REQUIRED WORK: The answer must consist of every line from the entries below that contains the word "least".

======== DATA SUPPLIED ========

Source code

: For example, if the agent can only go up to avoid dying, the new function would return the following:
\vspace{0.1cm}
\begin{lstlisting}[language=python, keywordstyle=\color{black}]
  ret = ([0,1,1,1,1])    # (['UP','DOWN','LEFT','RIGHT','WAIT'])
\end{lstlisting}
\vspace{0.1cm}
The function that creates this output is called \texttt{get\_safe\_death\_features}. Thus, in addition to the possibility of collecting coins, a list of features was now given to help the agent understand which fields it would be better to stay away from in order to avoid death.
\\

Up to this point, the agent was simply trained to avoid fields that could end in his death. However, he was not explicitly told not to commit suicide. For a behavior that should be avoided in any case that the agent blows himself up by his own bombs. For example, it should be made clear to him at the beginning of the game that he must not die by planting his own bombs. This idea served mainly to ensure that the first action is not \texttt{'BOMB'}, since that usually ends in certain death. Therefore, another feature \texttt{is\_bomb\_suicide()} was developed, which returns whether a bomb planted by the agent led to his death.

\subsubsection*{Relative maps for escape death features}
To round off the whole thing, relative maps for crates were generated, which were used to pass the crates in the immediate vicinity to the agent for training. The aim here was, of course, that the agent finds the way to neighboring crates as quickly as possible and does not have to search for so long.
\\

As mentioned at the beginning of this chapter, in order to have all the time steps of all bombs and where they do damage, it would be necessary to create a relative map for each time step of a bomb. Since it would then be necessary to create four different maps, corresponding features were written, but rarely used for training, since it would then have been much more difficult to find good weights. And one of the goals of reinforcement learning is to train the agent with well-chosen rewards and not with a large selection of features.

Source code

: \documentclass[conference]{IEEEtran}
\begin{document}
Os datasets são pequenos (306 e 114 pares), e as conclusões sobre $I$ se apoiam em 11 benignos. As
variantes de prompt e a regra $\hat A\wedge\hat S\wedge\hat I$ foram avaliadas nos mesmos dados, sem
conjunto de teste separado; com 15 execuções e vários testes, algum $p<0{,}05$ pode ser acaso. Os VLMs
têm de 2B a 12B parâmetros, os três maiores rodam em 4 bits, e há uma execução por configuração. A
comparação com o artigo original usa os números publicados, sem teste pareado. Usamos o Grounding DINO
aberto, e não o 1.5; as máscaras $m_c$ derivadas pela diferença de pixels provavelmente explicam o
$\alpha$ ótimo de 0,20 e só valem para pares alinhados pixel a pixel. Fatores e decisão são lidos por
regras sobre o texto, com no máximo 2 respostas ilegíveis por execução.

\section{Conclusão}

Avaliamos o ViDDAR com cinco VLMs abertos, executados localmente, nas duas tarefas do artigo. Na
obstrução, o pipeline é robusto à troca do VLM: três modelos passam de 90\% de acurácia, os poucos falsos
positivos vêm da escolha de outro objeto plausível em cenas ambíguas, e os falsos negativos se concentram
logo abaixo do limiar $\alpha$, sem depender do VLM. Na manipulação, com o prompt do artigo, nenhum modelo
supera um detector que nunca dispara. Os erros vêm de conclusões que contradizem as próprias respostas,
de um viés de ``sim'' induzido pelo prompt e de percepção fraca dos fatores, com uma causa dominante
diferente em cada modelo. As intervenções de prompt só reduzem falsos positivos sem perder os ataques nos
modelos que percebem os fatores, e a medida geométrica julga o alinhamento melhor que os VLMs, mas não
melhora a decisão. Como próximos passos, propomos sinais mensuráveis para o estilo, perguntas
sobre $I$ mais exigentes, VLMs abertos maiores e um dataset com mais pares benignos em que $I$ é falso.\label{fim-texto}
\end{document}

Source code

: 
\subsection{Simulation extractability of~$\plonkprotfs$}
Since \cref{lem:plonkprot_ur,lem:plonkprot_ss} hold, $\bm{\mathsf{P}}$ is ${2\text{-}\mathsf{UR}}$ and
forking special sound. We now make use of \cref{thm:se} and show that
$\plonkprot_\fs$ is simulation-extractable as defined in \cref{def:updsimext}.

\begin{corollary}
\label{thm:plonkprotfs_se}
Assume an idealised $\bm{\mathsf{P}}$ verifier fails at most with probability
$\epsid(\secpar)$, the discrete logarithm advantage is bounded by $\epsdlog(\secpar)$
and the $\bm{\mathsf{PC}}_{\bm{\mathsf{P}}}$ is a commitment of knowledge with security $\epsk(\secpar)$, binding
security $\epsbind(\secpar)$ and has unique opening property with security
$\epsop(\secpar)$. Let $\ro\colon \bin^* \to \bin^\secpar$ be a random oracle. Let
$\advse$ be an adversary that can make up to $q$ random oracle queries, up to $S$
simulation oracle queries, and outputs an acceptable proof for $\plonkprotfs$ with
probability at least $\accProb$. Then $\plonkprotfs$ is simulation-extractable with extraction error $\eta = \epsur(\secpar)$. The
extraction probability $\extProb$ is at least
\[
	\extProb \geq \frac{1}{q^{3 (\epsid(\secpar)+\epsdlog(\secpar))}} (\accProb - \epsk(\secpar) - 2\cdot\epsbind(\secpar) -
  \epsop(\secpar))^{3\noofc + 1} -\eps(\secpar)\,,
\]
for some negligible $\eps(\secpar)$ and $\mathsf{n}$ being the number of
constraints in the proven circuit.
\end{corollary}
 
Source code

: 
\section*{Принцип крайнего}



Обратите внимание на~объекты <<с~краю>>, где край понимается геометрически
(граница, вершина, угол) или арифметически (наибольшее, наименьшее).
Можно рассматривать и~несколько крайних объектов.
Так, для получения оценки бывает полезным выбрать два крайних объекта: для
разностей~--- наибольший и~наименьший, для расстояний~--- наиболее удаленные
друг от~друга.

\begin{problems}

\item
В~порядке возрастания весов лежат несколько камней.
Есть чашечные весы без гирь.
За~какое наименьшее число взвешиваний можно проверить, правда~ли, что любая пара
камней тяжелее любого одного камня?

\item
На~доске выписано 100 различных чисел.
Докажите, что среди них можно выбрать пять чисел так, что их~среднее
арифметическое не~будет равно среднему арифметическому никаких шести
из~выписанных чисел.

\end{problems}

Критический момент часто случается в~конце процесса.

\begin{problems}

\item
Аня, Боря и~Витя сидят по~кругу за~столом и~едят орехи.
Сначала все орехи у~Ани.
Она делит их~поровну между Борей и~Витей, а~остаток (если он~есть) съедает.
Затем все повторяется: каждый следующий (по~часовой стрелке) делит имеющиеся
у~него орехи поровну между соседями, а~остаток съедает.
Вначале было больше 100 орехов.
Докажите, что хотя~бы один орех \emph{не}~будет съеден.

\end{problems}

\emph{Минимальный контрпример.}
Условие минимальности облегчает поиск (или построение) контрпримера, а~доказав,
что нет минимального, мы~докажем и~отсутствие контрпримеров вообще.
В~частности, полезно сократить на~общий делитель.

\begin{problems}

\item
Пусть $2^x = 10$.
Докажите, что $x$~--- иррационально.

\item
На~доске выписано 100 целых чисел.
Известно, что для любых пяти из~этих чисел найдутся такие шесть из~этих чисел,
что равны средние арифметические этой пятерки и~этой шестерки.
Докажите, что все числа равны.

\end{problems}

========

OUTPUT:
probability at least $\accProb$. Then $\plonkprotfs$ is simulation-extractable with extraction error $\eta = \epsur(\secpar)$. The
extraction probability $\extProb$ is at least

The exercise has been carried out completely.